◆ **Brief**
Using the records provided below, locate and copy each line that contains the word "github".

*** Exercise materials

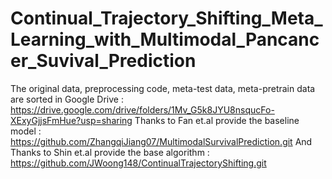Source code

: # Continual_Trajectory_Shifting_Meta_Learning_with_Multimodal_Pancancer_Suvival_Prediction

The original data, preprocessing code, meta-test data, meta-pretrain data are sorted in Google Drive : https://drive.google.com/drive/folders/1Mv_G5k8JYU8nsqucFo-XExyGjjsFmHue?usp=sharing
Thanks to Fan et.al provide the baseline model : https://github.com/ZhangqiJiang07/MultimodalSurvivalPrediction.git
And Thanks to Shin et.al provide the base algorithm : https://github.com/JWoong148/ContinualTrajectoryShifting.git

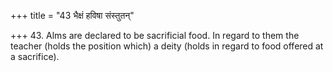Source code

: +++
title = "43 भैक्षं हविषा संस्तुतन्"

+++
43. Alms are declared to be sacrificial food. In regard to them the teacher (holds the position which) a deity (holds in regard to food offered at a sacrifice).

******

◆ **Answer to the problem**
Thanks to Fan et.al provide the baseline model : https://github.com/ZhangqiJiang07/MultimodalSurvivalPrediction.git
And Thanks to Shin et.al provide the base algorithm : https://github.com/JWoong148/ContinualTrajectoryShifting.git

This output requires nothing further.